Dans un rapport sur le mécénat d’entreprises rendu public en novembre 2018, la Cour des comptes s’est intéressée à cette fondation, en soulignant notamment son coût de construction hors normes (790 millions d’euros, soit plus de sept fois le montant initial prévu) mais également le coût exorbitant d’exonération fiscale accordée aux sociétés du groupe LVMH.

Sur ses onze premières années d’existence, la fondation LVMH a consommé environ 8% de la dépense fiscale consacré à ce dispositif.
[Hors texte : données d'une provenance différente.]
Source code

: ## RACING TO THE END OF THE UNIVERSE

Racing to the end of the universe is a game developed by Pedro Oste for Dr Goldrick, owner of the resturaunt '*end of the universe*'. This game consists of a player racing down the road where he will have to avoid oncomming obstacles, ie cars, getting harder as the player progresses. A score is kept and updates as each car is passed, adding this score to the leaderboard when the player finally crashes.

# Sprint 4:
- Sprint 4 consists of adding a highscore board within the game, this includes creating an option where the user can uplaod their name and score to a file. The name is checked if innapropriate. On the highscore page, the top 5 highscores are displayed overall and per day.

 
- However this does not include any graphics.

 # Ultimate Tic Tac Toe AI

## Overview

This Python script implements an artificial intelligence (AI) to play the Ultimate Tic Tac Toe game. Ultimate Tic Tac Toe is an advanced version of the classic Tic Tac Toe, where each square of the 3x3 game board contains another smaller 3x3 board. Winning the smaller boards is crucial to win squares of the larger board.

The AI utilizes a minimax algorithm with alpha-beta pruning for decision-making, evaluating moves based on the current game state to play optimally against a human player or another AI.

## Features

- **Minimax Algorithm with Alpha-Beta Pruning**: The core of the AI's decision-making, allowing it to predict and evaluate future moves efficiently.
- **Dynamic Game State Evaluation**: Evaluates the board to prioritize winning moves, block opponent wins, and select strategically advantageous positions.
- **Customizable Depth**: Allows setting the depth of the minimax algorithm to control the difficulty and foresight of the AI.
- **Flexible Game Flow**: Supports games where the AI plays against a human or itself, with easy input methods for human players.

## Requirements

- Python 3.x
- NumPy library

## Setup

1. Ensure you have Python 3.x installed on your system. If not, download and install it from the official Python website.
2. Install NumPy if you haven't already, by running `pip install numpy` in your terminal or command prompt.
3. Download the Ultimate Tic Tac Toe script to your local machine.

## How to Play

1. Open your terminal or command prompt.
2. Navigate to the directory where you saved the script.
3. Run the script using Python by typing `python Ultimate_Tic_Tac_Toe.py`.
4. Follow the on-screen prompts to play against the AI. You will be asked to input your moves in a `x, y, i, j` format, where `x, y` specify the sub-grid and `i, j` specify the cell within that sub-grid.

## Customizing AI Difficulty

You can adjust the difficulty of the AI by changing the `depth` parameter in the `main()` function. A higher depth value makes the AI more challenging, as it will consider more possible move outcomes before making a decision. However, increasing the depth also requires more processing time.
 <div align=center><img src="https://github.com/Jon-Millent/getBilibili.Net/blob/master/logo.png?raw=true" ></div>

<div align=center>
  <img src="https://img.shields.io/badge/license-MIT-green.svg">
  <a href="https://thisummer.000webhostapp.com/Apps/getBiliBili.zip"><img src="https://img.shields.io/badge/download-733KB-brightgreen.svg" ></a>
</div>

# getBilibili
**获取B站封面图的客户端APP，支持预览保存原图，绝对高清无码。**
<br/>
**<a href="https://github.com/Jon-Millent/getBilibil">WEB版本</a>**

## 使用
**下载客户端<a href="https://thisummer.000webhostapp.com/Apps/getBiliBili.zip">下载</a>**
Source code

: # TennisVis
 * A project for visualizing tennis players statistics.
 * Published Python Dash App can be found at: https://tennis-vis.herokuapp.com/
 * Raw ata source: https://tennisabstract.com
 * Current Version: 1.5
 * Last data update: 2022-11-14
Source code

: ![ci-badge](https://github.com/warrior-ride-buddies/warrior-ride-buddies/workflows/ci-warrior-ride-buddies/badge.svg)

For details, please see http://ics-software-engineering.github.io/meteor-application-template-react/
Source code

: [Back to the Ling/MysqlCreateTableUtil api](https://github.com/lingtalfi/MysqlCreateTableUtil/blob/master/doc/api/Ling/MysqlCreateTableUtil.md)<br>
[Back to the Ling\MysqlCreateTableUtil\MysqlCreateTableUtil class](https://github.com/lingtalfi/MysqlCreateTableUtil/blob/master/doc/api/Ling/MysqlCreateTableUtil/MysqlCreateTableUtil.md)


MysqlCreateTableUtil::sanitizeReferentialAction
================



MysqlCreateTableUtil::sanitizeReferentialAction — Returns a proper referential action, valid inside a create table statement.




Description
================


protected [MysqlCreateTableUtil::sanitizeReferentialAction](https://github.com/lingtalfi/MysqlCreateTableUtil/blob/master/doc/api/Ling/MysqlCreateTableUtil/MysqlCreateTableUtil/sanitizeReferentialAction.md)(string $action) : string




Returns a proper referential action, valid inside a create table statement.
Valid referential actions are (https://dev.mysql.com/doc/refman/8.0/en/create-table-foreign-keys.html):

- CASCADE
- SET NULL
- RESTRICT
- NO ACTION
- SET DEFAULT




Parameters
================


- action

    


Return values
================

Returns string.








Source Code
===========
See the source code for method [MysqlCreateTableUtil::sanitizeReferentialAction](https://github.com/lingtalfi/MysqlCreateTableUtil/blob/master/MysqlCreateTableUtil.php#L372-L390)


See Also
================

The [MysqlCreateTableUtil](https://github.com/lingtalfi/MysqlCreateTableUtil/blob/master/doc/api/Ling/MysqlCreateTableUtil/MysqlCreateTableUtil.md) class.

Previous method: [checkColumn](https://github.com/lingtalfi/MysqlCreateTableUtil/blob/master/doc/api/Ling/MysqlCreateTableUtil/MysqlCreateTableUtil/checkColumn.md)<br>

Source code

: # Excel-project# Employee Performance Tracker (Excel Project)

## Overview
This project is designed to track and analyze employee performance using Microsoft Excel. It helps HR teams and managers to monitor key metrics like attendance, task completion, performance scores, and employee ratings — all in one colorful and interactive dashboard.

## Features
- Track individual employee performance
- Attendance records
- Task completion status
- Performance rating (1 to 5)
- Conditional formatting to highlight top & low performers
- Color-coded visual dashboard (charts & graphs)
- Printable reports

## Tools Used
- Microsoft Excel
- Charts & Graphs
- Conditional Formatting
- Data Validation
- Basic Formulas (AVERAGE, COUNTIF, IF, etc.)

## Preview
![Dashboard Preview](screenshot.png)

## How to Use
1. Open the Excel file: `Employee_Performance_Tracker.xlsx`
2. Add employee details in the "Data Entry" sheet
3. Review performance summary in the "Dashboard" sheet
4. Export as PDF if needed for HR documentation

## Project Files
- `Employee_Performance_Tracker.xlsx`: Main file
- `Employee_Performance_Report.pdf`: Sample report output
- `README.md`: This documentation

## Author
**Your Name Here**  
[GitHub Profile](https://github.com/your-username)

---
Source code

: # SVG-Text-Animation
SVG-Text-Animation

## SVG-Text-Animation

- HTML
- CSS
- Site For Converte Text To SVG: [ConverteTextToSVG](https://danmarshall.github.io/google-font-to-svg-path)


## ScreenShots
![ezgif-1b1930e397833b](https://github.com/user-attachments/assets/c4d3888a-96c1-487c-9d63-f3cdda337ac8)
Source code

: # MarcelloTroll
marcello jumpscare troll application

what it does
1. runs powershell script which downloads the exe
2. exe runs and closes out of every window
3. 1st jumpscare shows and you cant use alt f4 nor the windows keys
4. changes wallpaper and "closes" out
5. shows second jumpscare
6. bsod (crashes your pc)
Autrement dit, 8% de l’argent ainsi dépensé par l’État sur la période a bénéficié au groupe de Bernard Arnault et à sa fondation, soit plus de 500 millions d’euros au total.

« Je n’ai jamais déjeuné avec une personne morale ». Gaston Jèze

Interpellée par le coût de construction de la FLV, Anticor a demandé en janvier 2019 les comptes annuels de la Fondation pour les années 2016 et 2017 au Préfet de Paris.

Le Préfet a refusé la transmission de ces documents en considérant que « leur communication serait de nature à révéler des informations économiques et financières portant atteinte au secret de la vie privée de la fondation, en qualité de personne morale de droit privé. » Anticor a alors saisi la Commission d’accès aux documents administratifs (CADA) qui a, elle aussi, opposé un refus à cette demande sur les mêmes arguments. L’association a saisi le tribunal administratif qui a rejeté sa requête.

Le Conseil d’État devra maintenant dire si une fondation qui reçoit des dons ouvrant droit à d’immenses réductions fiscales bénéficie d’une vie privée ou peut se prévaloir du secret des affaires pour ne pas rendre compte aux contribuables.

Si la fondation LVMH estime qu’elle a le droit à une vie privée ou qu’elle détient des secrets commerciaux, Anticor considère qu’il faudra revoir son statut de fondation d‘intérêt général et les facilités fiscales qu’il permet, car la poursuite de l’intérêt général n’est pas compatible avec la défense d’intérêts personnels ou commerciaux.

Anticor défend le droit des citoyens de connaître l’usage qui est fait des deniers publics. Ce droit, prévu dans la Déclaration des droits de l’homme et du citoyen de 1789 et dans la loi du 17 juillet 1978 justifie la communication des documents demandés.